To do ▸
Tell how many lines in the records contain the word "Omega"; the number alone is the answer.

Information ▸
........

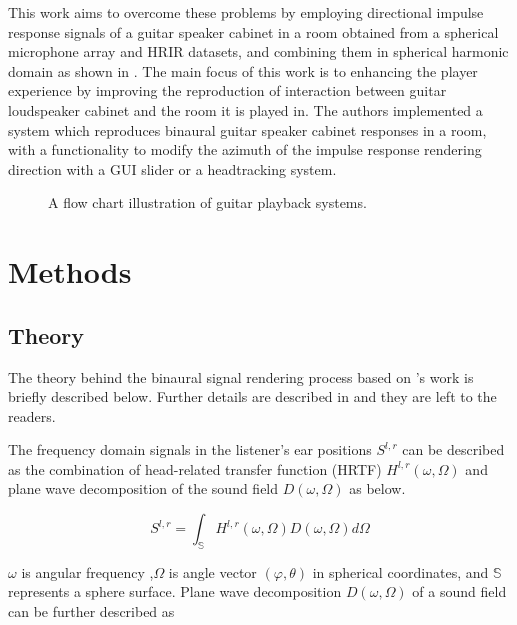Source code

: \documentclass[convention,e-brief]{aesconf-current}
\begin{document}
This work aims to overcome these problems by employing directional impulse response signals of a guitar speaker cabinet in a room obtained from a spherical microphone array and HRIR datasets, and combining them in spherical harmonic domain as shown in \cite{Andersson2017-qg}.
The main focus of this work is to enhancing the player experience by improving the reproduction of interaction between guitar loudspeaker cabinet and the room it is played in.
The authors implemented a system which reproduces binaural guitar speaker cabinet responses in a room, with a functionality to modify the azimuth of the impulse response rendering direction with a GUI slider or a headtracking system.

\begin{figure}
    \begin{center}
        \caption{A flow chart illustration of guitar playback systems. } \label{fig:diag}
    \end{center}
\end{figure}



\section{Methods}

\subsection{Theory}
The theory behind the binaural signal rendering process based on \citet{Andersson2017-qg}'s work is briefly described below.
Further details are described in \cite{Andersson2017-qg} and they are left to the readers.

The frequency domain signals in the listener's ear positions $S^{l, r}$ can be described as the combination of head-related transfer function (HRTF) $H^{l, r}(\omega, \Omega)$ and plane wave decomposition of the sound field $D(\omega, \Omega)$ as below.

\begin{equation}
    \label{hrtf_pw}
    S^{l, r}=\int_{\mathbb{S}} H^{l, r}(\omega, \Omega) D(\omega, \Omega) d \Omega
\end{equation}

$\omega$ is angular frequency ,$\Omega$ is angle vector $(\varphi, \theta)$ in spherical coordinates, and $\mathbb{S}$ represents a sphere surface.
Plane wave decomposition $D(\omega, \Omega)$ of a sound field can be further described as
\end{document}
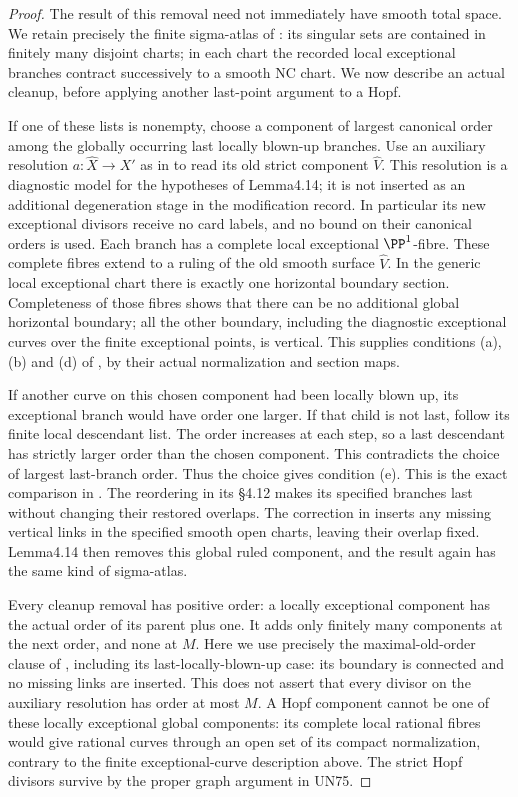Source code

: \begin{proof}
The result of this removal need not immediately
have smooth total space.  We retain precisely the
finite sigma-atlas of
\cite[\S4.11.2]{Kulikov1977}: its singular sets are
contained in finitely many disjoint charts; in each
chart the recorded local exceptional branches
contract successively to a smooth NC chart.  We
now describe an actual cleanup, before applying
another last-point argument to a Hopf.

If one of these lists is nonempty, choose a
component of largest canonical order among the
globally occurring last locally blown-up branches.
Use an auxiliary resolution \(a:\widehat X\to X'\)
as in \cite[\S4.13]{Kulikov1977} to read its
old strict component \(\widehat V\).  This
resolution is a diagnostic model for the
hypotheses of Lemma4.14; it is not inserted
as an additional degeneration stage in the
modification record.  In particular its new
exceptional divisors receive no card labels,
and no bound on their canonical orders is used.
Each branch has a complete local exceptional
\(\PP^1\)-fibre.  These complete fibres extend to
a ruling of the old smooth surface
\(\widehat V\).  In the
generic local exceptional chart there is exactly
one horizontal boundary section.  Completeness
of those fibres shows that there can be no
additional global horizontal boundary; all the
other boundary, including the diagnostic
exceptional curves over the finite exceptional
points, is vertical.  This supplies
conditions (a), (b) and (d) of
\cite[Lemma4.14]{Kulikov1977}, by their actual
normalization and section maps.

If another curve on this chosen component had
been locally blown up, its exceptional branch
would have order one larger.  If that child
is not last, follow its finite local descendant
list.  The order increases at each step, so
a last descendant has strictly larger order
than the chosen component.  This contradicts
the choice of largest last-branch order.
Thus the choice gives condition
(e).  This is the exact comparison in
\cite[\S4.16.2]{Kulikov1977}.  The reordering in
its \S4.12 makes its specified branches last
without changing their restored overlaps.
The correction in \cite[\S8]{Kulikov1981}
inserts any missing vertical links in the
specified smooth open charts, leaving their
overlap fixed.  Lemma4.14 then removes this
global ruled component, and the result again
has the same kind of sigma-atlas.

Every cleanup removal has positive order:
a locally exceptional component has the
actual order of its parent plus one.  It
adds only finitely many components at the
next order, and none at \(M\).  Here we
use precisely the maximal-old-order clause
of \cite[\S8]{Kulikov1981}, including its
last-locally-blown-up case: its boundary
is connected and no missing links are
inserted.  This does not assert that
every divisor on the auxiliary resolution
has order at most \(M\).  A Hopf
component cannot be one of these locally
exceptional global components: its complete
local rational fibres would give rational
curves through an open set of its compact
normalization, contrary to the finite
exceptional-curve description above.
The strict Hopf divisors survive by the
proper graph argument in UN75.


\end{proof}
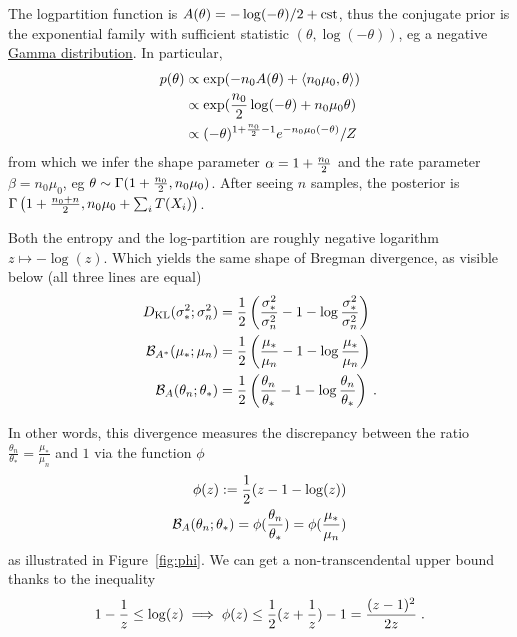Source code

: \documentclass[twoside]{article}
\newcommand{\logpart}{A}
\newcommand{\bregman}{\cB_\logpart}
\newcommand{\bregmanconj}{\cB_{\logpart^*}}
\newcommand{\natp}{\theta}
\begin{document}
The logpartition function is $\logpart(\natp) = -\log(-\natp) /2 + \cst$, thus the conjugate prior is the exponential family with sufficient statistic $(\natp, \log(-\natp) )$, eg a negative \href{https://en.wikipedia.org/wiki/Gamma_distribution}{Gamma distribution}.
In particular,
\begin{align}
	p(\natp) 
	&\propto 
    \exp( -n_0 \logpart (\natp) 
    + \langle n_0 \mu_0, \natp \rangle ) \\
    &\propto \exp( \half[n_0] \log(-\natp) + n_0\mu_0 \natp ) \\
	&\propto (-\natp)^{1 + \half[n_0] -1 } e^{-n_0 \mu_0 (-\natp)} / Z
\end{align}
from which we infer the shape parameter $\alpha=1 + \half[n_0]$ and the rate parameter $\beta = n_0 \mu_0$, eg $\natp \sim \Gamma (1+\half[n_0] , n_0 \mu_0)$. After seeing $n$ samples, the posterior is $\Gamma\left(1+\half[n_0+n] , n_0 \mu_0 + \sum_i T(X_i) \right)$.

Both the entropy and the log-partition are roughly negative logarithm $z\mapsto - \log(z)$. Which yields the same shape of Bregman divergence, as visible below (all three lines are equal)
\begin{align}
	\KL( \sigma_*^2 ; \sigma_n^2 ) 
	&= \half \left ( \frac{\sigma_*^2}{ \sigma_n^2} - 1 - \log \frac{\sigma_*^2}{ \sigma_n^2} \right) \\
	\bregmanconj( \mu_*; \mu_n) 
	&= \half \left ( \frac{\mu_*}{ \mu_n} - 1 - \log  \frac{\mu_*}{ \mu_n} \right) \\
	\bregman( \natp_n; \natp_* ) 
	&=  \half \left ( \frac{ \natp_n}{\natp_*} - 1 - \log  \frac{ \natp_n}{\natp_*} \right) \; .
\end{align}

In other words, this divergence measures the discrepancy between the ratio $\frac{ \natp_n}{\natp_*} =  \frac{\mu_*}{ \mu_n}  $ and $1$ via the function $\phi$
\begin{align}
	\phi(z) := \half (z - 1 - \log(z)) \\
	\bregman( \natp_n; \natp_* )   = \phi(\frac{ \natp_n}{\natp_*}) =  \phi(\frac{\mu_*}{ \mu_n})
\end{align}
as illustrated in Figure~\ref{fig:phi}. We can get a non-transcendental upper bound thanks to the inequality
\begin{align}
	1 - \inv{z} \leq \log(z) 
	\label{eq:log_bound} 
	\implies \phi(z) \leq \half (z + \inv{z}) - 1 = \frac{(z-1)^2}{2 z} \; .
\end{align}
\end{document}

........

Exercise result ▸
4